◆ **MATERIALS PROVIDED**
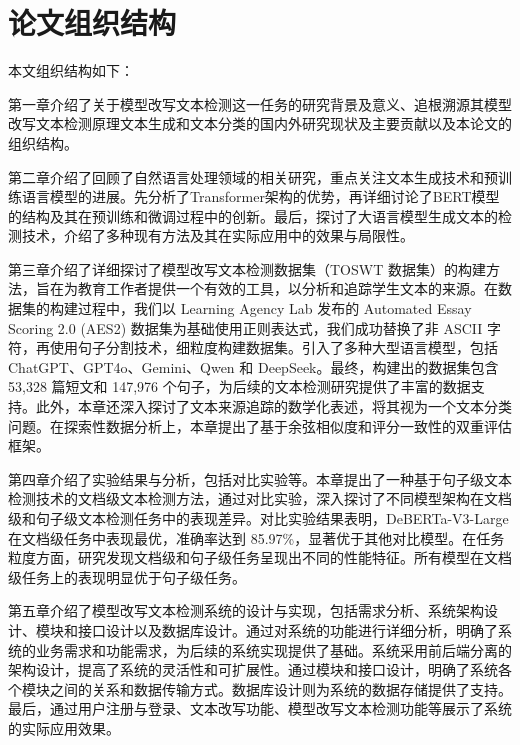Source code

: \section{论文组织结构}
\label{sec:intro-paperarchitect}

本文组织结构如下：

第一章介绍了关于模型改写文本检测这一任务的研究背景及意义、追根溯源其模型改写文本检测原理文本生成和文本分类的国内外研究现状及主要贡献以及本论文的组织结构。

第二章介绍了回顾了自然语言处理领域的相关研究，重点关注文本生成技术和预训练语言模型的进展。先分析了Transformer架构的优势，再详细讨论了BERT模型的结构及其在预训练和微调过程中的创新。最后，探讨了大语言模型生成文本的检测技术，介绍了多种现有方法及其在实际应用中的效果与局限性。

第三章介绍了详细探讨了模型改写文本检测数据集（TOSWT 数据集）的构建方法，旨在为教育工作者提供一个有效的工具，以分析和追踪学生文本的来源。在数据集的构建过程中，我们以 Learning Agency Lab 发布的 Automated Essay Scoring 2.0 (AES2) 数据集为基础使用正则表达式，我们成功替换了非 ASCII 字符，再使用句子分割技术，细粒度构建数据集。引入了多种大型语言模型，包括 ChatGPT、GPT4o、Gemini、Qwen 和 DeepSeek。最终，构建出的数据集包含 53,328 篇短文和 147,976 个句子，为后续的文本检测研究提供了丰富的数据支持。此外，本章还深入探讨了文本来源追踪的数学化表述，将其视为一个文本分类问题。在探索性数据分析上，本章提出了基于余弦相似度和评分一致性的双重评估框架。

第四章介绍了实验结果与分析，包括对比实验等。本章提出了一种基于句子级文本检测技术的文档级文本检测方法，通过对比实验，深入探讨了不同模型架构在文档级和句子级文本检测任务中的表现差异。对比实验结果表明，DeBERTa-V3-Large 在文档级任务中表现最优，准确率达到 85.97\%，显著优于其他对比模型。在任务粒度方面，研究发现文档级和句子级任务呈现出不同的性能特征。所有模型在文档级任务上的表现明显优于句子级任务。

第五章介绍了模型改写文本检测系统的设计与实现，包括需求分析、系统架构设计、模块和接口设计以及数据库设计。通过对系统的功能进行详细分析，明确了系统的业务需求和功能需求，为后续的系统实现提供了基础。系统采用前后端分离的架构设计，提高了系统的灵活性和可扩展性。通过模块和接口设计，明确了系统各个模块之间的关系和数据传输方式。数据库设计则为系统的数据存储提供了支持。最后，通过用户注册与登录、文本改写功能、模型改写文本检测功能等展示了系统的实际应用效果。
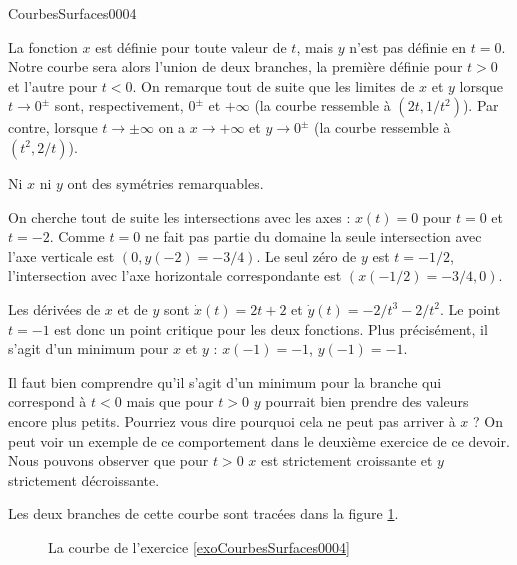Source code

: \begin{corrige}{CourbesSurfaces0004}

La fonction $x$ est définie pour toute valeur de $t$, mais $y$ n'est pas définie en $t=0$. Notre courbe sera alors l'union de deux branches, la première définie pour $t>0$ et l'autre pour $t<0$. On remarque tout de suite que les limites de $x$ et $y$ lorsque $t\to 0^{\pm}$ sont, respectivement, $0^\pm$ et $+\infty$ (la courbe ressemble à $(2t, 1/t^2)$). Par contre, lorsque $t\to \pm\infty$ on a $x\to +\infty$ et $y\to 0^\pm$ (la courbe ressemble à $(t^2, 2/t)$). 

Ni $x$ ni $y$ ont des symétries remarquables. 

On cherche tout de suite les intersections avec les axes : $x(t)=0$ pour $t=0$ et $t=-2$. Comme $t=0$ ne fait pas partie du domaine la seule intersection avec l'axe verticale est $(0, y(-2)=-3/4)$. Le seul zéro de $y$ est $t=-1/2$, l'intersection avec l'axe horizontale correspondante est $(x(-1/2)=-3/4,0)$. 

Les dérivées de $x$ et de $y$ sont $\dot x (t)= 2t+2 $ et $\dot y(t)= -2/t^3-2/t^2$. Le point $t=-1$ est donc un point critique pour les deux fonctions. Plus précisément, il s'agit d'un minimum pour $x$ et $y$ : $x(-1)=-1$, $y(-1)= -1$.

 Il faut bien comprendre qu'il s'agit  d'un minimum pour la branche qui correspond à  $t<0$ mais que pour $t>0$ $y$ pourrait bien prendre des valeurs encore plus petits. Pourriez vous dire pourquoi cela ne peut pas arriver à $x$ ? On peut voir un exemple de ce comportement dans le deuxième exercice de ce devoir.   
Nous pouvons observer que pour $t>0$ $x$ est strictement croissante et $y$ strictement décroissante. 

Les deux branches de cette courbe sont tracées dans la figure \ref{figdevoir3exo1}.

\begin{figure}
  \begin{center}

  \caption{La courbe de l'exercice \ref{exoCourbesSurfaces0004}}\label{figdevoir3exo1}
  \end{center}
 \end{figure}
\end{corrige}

==

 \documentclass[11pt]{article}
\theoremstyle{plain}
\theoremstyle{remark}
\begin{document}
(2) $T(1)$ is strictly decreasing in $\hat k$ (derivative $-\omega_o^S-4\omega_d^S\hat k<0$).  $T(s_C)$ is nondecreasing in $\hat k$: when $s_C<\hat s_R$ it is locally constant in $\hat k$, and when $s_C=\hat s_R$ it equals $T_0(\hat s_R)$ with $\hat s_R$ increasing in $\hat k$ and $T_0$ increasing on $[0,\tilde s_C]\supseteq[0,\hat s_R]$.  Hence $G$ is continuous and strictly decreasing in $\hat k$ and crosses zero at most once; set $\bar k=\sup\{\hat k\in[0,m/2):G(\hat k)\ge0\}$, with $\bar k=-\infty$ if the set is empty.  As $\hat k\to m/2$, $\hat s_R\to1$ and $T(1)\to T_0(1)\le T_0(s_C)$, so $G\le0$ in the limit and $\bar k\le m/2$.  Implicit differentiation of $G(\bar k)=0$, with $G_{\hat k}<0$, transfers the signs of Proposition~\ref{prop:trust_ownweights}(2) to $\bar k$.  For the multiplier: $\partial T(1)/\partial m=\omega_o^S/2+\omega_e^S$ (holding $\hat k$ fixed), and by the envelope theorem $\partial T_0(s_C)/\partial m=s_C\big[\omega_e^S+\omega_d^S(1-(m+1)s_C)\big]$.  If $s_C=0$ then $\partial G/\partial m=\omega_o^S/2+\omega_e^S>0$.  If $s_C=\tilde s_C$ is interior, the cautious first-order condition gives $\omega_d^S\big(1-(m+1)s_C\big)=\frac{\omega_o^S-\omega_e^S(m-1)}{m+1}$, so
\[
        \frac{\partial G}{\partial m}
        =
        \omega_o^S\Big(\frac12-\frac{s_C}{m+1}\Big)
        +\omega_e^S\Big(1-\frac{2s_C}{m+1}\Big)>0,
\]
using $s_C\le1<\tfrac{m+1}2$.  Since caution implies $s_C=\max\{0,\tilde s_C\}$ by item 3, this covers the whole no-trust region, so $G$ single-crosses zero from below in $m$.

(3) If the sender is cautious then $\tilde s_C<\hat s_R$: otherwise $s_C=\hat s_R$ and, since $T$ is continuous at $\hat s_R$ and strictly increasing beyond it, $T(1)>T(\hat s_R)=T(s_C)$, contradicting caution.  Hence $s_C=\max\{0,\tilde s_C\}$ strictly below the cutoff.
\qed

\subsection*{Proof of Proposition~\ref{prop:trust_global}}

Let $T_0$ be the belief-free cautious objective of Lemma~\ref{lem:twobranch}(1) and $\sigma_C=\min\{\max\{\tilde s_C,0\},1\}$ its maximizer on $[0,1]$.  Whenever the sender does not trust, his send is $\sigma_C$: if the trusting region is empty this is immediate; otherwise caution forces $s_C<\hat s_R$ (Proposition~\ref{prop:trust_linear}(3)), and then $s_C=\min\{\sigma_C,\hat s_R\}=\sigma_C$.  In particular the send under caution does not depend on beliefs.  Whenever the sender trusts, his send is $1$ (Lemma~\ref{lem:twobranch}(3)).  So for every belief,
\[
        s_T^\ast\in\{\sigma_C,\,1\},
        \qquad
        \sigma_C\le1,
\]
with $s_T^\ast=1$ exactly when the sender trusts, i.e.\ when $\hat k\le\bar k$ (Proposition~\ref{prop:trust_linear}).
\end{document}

==

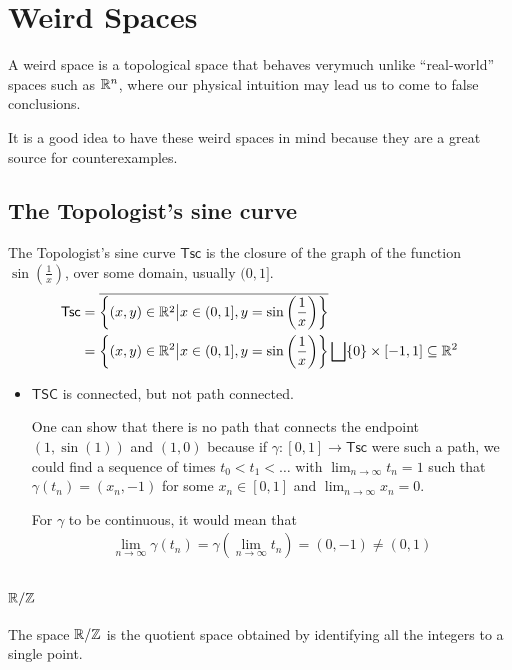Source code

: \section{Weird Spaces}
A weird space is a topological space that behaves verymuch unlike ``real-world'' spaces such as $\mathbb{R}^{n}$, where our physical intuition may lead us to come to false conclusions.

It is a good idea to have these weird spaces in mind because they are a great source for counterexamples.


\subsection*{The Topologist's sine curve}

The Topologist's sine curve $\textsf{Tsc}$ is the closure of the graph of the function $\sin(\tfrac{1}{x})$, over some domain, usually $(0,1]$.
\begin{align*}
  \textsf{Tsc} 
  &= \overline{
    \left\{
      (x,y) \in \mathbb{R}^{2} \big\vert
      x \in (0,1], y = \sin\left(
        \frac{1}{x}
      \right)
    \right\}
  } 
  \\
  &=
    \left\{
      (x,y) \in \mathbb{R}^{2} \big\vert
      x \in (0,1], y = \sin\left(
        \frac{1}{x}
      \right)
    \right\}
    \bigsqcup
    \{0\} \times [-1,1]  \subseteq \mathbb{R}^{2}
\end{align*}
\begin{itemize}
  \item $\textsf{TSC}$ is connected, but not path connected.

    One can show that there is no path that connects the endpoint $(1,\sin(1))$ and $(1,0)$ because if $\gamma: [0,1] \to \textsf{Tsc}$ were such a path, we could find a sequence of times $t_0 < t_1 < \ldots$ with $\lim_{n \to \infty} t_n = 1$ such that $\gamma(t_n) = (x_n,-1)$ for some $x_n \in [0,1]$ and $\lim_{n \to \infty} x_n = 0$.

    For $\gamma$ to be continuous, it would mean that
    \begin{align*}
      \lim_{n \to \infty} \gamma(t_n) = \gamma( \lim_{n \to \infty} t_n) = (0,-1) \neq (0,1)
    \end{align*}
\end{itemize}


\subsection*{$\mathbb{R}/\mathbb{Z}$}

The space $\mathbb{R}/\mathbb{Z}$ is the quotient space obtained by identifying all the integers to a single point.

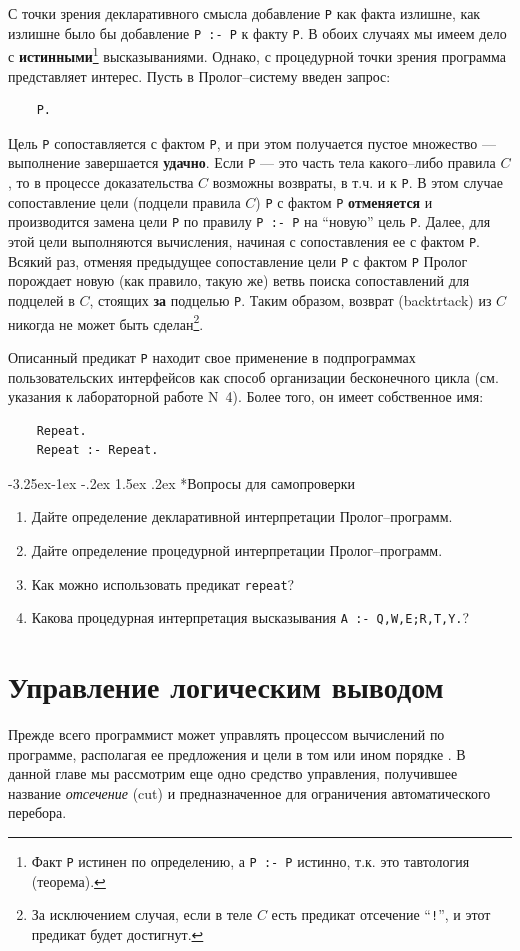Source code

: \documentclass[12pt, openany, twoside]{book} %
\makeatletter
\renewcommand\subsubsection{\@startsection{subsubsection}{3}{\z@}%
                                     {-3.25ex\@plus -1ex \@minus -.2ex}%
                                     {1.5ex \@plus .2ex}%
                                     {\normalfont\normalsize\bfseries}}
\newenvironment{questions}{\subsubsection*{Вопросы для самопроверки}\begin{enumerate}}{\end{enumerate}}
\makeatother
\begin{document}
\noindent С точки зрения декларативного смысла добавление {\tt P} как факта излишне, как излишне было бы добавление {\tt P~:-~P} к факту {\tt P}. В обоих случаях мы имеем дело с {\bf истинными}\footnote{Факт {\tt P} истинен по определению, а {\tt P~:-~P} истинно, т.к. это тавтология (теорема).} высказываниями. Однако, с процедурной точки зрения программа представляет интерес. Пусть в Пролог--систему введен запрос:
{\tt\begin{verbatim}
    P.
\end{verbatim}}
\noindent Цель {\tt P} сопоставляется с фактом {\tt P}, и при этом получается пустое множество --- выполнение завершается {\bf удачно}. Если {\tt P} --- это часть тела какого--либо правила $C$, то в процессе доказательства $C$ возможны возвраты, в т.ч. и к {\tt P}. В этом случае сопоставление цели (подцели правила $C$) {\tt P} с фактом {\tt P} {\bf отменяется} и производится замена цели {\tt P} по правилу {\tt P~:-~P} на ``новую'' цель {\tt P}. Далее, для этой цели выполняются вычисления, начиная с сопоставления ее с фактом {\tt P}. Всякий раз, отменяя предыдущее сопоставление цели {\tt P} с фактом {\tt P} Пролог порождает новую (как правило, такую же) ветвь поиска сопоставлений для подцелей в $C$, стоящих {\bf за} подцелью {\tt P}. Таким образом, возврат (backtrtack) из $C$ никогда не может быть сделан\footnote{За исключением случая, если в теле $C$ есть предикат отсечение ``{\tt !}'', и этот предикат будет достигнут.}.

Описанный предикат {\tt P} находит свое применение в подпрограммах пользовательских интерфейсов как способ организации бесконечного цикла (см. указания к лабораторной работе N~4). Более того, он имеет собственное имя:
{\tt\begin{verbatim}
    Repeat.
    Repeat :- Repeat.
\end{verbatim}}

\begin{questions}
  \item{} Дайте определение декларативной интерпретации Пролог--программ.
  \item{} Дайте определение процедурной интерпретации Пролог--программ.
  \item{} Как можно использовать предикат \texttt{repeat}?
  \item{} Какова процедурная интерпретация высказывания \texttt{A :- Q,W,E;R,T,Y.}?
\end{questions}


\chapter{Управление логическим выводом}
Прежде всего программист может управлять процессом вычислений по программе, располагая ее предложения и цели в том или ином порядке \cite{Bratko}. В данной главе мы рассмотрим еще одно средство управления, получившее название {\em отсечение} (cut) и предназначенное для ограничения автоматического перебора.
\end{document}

◆ **EXERCISE REQUIREMENTS**
What is the number of lines in the listing that include the word "continuous"? Give that number and nothing else.

◆ **COMPLETED EXERCISE**
3